Good afternoon everyone. 

Here in Washington State, actually - closer to Portland, Or, we're blessed with having several mountains in such proximity. Anyways...I wanted to share a couple of mountain photographs I took since moving here. 

If you have any of your own, please feel free to post them. Oh...and I threw in a waterfall one. 

See if you can guess its name.


----------



## Cali_PH (Nov 15, 2014)

brought1 said:


> See if you can guess its name.



I know it, but I recently got back from a 12-day trip to Oregon, so I'll see if anyone else knows.


----------



## tolusina (Nov 15, 2014)

brought1 said:


> .....See if you can guess its name.


2ez
A guess.


----------



## panterck (Nov 17, 2014)

Mountains in Slovenian Alps.


----------



## LOALTD (Nov 21, 2014)

In Hatcher Pass Alaska. I'm not sure what the name of this peak is, I just moved here!
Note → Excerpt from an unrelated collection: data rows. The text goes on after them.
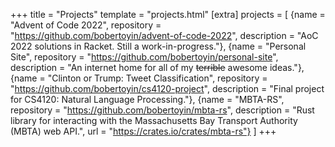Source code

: +++
title = "Projects"
template = "projects.html"
[extra]
projects = [
    {name = "Advent of Code 2022", repository = "https://github.com/bobertoyin/advent-of-code-2022", description = "AoC 2022 solutions in Racket. Still a work-in-progress."},
    {name = "Personal Site", repository = "https://github.com/bobertoyin/personal-site", description = "An internet home for all of my <strike>terrible</strike> awesome ideas."},
    {name = "Clinton or Trump: Tweet Classification", repository = "https://github.com/bobertoyin/cs4120-project", description = "Final project for CS4120: Natural Language Processing."},
    {name = "MBTA-RS", repository = "https://github.com/bobertoyin/mbta-rs", description = "Rust library for interacting with the Massachusetts Bay Transport Authority (MBTA) web API.", url = "https://crates.io/crates/mbta-rs"}
]
+++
Taken with the Rokinon 14mm, best NoLi/Star lens ever!


----------



## JonAustin (Nov 21, 2014)

White Mountains, NH last month


----------



## Click (Nov 21, 2014)

LOALTD said:


> In Hatcher Pass Alaska. I'm not sure what the name of this peak is, I just moved here!
> 
> Taken with the Rokinon 14mm, best NoLi/Star lens ever!



Great Shot Andrew. Well done.


----------



## AcutancePhotography (Nov 21, 2014)

brought1 said:


> Here in Washington State, actually - closer to Portland,



Is that first mountain the one used for the Paramont movie logo?
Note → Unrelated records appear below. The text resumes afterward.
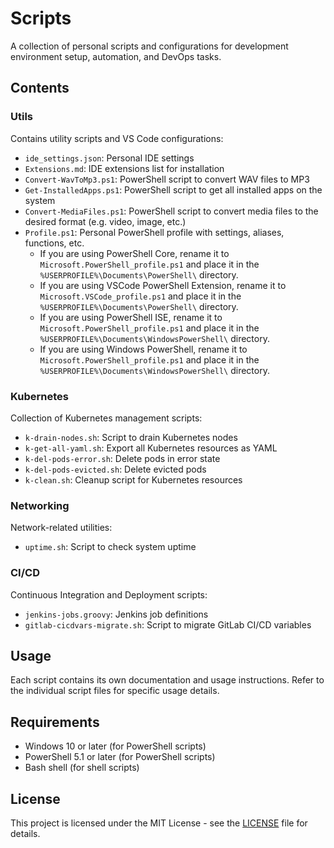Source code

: # Scripts

A collection of personal scripts and configurations for development environment setup, automation,
and DevOps tasks.

## Contents

### Utils

Contains utility scripts and VS Code configurations:

- `ide_settings.json`: Personal IDE settings
- `Extensions.md`: IDE extensions list for installation
- `Convert-WavToMp3.ps1`: PowerShell script to convert WAV files to MP3
- `Get-InstalledApps.ps1`: PowerShell script to get all installed apps on the system
- `Convert-MediaFiles.ps1`: PowerShell script to convert media files to the desired format (e.g.
  video, image, etc.)
- `Profile.ps1`: Personal PowerShell profile with settings, aliases, functions, etc.
  - If you are using PowerShell Core, rename it to `Microsoft.PowerShell_profile.ps1` and place it
    in the `%USERPROFILE%\Documents\PowerShell\` directory.
  - If you are using VSCode PowerShell Extension, rename it to `Microsoft.VSCode_profile.ps1` and
    place it in the `%USERPROFILE%\Documents\PowerShell\` directory.
  - If you are using PowerShell ISE, rename it to `Microsoft.PowerShell_profile.ps1` and place it in
    the `%USERPROFILE%\Documents\WindowsPowerShell\` directory.
  - If you are using Windows PowerShell, rename it to `Microsoft.PowerShell_profile.ps1` and place
    it in the `%USERPROFILE%\Documents\WindowsPowerShell\` directory.

### Kubernetes

Collection of Kubernetes management scripts:

- `k-drain-nodes.sh`: Script to drain Kubernetes nodes
- `k-get-all-yaml.sh`: Export all Kubernetes resources as YAML
- `k-del-pods-error.sh`: Delete pods in error state
- `k-del-pods-evicted.sh`: Delete evicted pods
- `k-clean.sh`: Cleanup script for Kubernetes resources

### Networking

Network-related utilities:

- `uptime.sh`: Script to check system uptime

### CI/CD

Continuous Integration and Deployment scripts:

- `jenkins-jobs.groovy`: Jenkins job definitions
- `gitlab-cicdvars-migrate.sh`: Script to migrate GitLab CI/CD variables

## Usage

Each script contains its own documentation and usage instructions. Refer to the individual script
files for specific usage details.

## Requirements

- Windows 10 or later (for PowerShell scripts)
- PowerShell 5.1 or later (for PowerShell scripts)
- Bash shell (for shell scripts)

## License

This project is licensed under the MIT License - see the [LICENSE](LICENSE) file for details.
That waterfall location looks fantastic for photography!


----------



## ray5 (Nov 21, 2014)

brought1 said:


> Good afternoon everyone.
> 
> Here in Washington State, actually - closer to Portland, Or, we're blessed with having several mountains in such proximity. Anyways...I wanted to share a couple of mountain photographs I took since moving here.
> 
> ...


Beautiful shots. Have never been there so could you tell me their names? Thanks,
Ray


----------



## surapon (Nov 21, 2014)

Dear friend, Mr. brought1
Wow, Beautiful Picture of Mountain = Arts work/ Painting look, Great Job.
Here are the Mountain in Greece 3 years ago.
Enjoy.
Surapon


----------